Task requirements:
The answer is all of the data repeated exactly, with each picture omitted.

+---+

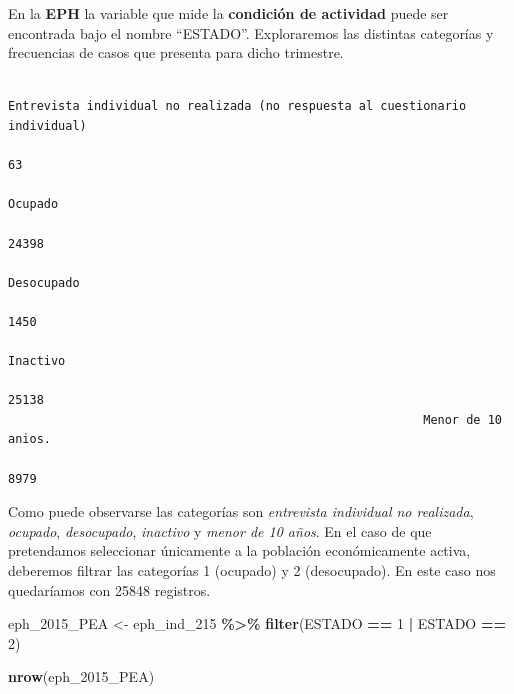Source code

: \documentclass[
]{article}
\newenvironment{Shaded}{\begin{snugshade}}{\end{snugshade}}
\newcommand{\DecValTok}[1]{\textcolor[rgb]{0.00,0.00,0.81}{#1}}
\newcommand{\FunctionTok}[1]{\textcolor[rgb]{0.13,0.29,0.53}{\textbf{#1}}}
\newcommand{\NormalTok}[1]{#1}
\newcommand{\OtherTok}[1]{\textcolor[rgb]{0.56,0.35,0.01}{#1}}
\newcommand{\SpecialCharTok}[1]{\textcolor[rgb]{0.81,0.36,0.00}{\textbf{#1}}}
\begin{document}
En la \textbf{EPH} la variable que mide la \textbf{condición de actividad} puede ser encontrada bajo el nombre ``ESTADO''. Exploraremos las distintas categorías y frecuencias de casos que presenta para dicho trimestre.

\begin{Shaded}
\end{Shaded}

\begin{verbatim}

Entrevista individual no realizada (no respuesta al cuestionario individual) 
                                                                          63 
                                                                     Ocupado 
                                                                       24398 
                                                                  Desocupado 
                                                                        1450 
                                                                    Inactivo 
                                                                       25138 
                                                          Menor de 10 anios. 
                                                                        8979 
\end{verbatim}

Como puede observarse las categorías son \emph{entrevista individual no realizada}, \emph{ocupado}, \emph{desocupado}, \emph{inactivo} y \emph{menor de 10 años}. En el caso de que pretendamos seleccionar únicamente a la población económicamente activa, deberemos filtrar las categorías 1 (ocupado) y 2 (desocupado). En este caso nos quedaríamos con 25848 registros.

\begin{Shaded}
\begin{Highlighting}[]
\NormalTok{eph\_2015\_PEA }\OtherTok{\textless{}{-}}\NormalTok{ eph\_ind\_215 }\SpecialCharTok{\%\textgreater{}\%}
    \FunctionTok{filter}\NormalTok{(ESTADO }\SpecialCharTok{==} \DecValTok{1} \SpecialCharTok{|}\NormalTok{ ESTADO }\SpecialCharTok{==} \DecValTok{2}\NormalTok{)}

\FunctionTok{nrow}\NormalTok{(eph\_2015\_PEA)}
\end{Highlighting}
\end{Shaded}
\end{document}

+---+

Response to the exercise:
Source code

: \documentclass[
]{article}
\newenvironment{Shaded}{\begin{snugshade}}{\end{snugshade}}
\newcommand{\DecValTok}[1]{\textcolor[rgb]{0.00,0.00,0.81}{#1}}
\newcommand{\FunctionTok}[1]{\textcolor[rgb]{0.13,0.29,0.53}{\textbf{#1}}}
\newcommand{\NormalTok}[1]{#1}
\newcommand{\OtherTok}[1]{\textcolor[rgb]{0.56,0.35,0.01}{#1}}
\newcommand{\SpecialCharTok}[1]{\textcolor[rgb]{0.81,0.36,0.00}{\textbf{#1}}}
\begin{document}
En la \textbf{EPH} la variable que mide la \textbf{condición de actividad} puede ser encontrada bajo el nombre ``ESTADO''. Exploraremos las distintas categorías y frecuencias de casos que presenta para dicho trimestre.

\begin{Shaded}
\end{Shaded}

\begin{verbatim}

Entrevista individual no realizada (no respuesta al cuestionario individual) 
                                                                          63 
                                                                     Ocupado 
                                                                       24398 
                                                                  Desocupado 
                                                                        1450 
                                                                    Inactivo 
                                                                       25138 
                                                          Menor de 10 anios. 
                                                                        8979 
\end{verbatim}

Como puede observarse las categorías son \emph{entrevista individual no realizada}, \emph{ocupado}, \emph{desocupado}, \emph{inactivo} y \emph{menor de 10 años}. En el caso de que pretendamos seleccionar únicamente a la población económicamente activa, deberemos filtrar las categorías 1 (ocupado) y 2 (desocupado). En este caso nos quedaríamos con 25848 registros.

\begin{Shaded}
\begin{Highlighting}[]
\NormalTok{eph\_2015\_PEA }\OtherTok{\textless{}{-}}\NormalTok{ eph\_ind\_215 }\SpecialCharTok{\%\textgreater{}\%}
    \FunctionTok{filter}\NormalTok{(ESTADO }\SpecialCharTok{==} \DecValTok{1} \SpecialCharTok{|}\NormalTok{ ESTADO }\SpecialCharTok{==} \DecValTok{2}\NormalTok{)}

\FunctionTok{nrow}\NormalTok{(eph\_2015\_PEA)}
\end{Highlighting}
\end{Shaded}
\end{document}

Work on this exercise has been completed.